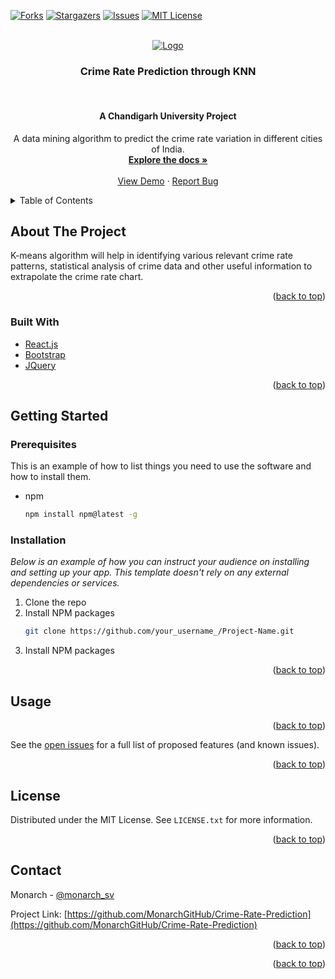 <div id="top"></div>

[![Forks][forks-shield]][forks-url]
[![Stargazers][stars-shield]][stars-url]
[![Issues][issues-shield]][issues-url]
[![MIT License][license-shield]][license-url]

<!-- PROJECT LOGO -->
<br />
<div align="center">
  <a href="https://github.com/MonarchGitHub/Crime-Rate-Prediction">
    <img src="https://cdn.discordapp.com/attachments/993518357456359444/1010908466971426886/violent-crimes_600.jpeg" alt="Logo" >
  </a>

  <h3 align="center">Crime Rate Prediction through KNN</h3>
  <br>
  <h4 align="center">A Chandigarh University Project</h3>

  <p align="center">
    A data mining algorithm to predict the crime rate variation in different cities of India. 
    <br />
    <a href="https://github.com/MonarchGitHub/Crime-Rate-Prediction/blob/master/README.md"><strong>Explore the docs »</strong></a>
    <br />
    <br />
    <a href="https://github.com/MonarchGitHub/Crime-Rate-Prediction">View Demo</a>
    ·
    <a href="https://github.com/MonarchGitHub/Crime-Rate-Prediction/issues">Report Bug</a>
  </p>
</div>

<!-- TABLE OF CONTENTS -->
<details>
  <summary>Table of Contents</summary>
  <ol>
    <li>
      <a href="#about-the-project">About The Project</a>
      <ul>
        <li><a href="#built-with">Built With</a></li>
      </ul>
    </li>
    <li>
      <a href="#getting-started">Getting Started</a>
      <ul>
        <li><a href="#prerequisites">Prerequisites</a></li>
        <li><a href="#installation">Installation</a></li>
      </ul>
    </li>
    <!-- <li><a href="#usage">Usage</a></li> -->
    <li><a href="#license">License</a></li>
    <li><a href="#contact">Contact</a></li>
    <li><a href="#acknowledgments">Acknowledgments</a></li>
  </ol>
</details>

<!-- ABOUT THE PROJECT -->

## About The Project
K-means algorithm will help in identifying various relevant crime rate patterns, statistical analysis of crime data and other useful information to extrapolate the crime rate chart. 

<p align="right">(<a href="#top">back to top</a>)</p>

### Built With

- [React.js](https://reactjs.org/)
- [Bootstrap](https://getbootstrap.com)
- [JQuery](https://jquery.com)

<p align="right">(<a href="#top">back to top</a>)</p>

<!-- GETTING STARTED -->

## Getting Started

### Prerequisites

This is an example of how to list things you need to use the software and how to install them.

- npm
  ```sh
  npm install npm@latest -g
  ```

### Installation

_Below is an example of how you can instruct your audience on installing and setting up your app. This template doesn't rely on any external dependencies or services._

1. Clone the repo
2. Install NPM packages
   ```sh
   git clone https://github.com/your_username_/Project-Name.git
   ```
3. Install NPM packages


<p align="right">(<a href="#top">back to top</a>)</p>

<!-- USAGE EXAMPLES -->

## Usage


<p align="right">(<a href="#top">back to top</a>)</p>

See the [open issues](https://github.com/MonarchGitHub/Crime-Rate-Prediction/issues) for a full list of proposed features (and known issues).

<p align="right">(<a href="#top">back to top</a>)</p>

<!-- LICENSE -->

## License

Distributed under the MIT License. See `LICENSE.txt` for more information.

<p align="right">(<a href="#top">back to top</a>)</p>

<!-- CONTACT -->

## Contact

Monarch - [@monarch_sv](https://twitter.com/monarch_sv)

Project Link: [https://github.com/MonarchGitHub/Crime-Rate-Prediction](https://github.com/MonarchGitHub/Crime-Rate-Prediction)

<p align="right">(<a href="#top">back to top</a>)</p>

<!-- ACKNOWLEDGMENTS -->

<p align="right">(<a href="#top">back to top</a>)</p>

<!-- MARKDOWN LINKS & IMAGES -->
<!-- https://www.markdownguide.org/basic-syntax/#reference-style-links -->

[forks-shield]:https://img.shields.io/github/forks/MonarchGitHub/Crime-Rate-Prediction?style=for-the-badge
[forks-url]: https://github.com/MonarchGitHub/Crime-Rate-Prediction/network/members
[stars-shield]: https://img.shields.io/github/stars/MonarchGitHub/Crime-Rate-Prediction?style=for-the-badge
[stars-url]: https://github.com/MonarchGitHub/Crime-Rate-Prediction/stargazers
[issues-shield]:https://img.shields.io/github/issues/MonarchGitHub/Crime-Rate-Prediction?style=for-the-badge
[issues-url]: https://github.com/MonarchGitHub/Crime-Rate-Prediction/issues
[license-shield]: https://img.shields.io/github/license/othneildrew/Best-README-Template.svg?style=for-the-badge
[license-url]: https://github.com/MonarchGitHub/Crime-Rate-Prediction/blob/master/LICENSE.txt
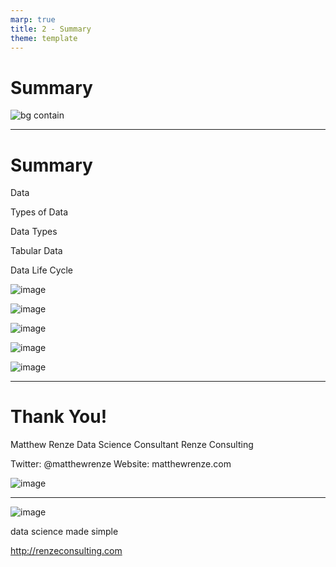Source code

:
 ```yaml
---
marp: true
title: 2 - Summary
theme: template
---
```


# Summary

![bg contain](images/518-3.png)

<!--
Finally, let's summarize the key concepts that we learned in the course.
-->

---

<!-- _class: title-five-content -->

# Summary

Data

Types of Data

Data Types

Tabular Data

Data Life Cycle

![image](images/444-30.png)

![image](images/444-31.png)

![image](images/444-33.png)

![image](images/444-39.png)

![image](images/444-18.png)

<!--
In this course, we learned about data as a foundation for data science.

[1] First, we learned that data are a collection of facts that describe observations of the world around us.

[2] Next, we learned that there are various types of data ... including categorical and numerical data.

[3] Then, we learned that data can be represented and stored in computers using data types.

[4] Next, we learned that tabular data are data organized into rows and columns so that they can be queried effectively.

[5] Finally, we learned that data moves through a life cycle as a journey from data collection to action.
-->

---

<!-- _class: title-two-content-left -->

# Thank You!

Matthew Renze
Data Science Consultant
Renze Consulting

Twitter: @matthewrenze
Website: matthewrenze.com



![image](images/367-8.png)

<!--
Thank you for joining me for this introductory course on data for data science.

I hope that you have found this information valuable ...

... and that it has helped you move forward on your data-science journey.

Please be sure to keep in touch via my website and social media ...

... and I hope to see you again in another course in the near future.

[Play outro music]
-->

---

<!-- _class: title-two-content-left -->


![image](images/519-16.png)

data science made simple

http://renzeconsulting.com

#### [Work task]
Copy every line of the listing containing the string "With".

#### [Response to this exercise]
        <li><a href="#built-with">Built With</a></li>
### Built With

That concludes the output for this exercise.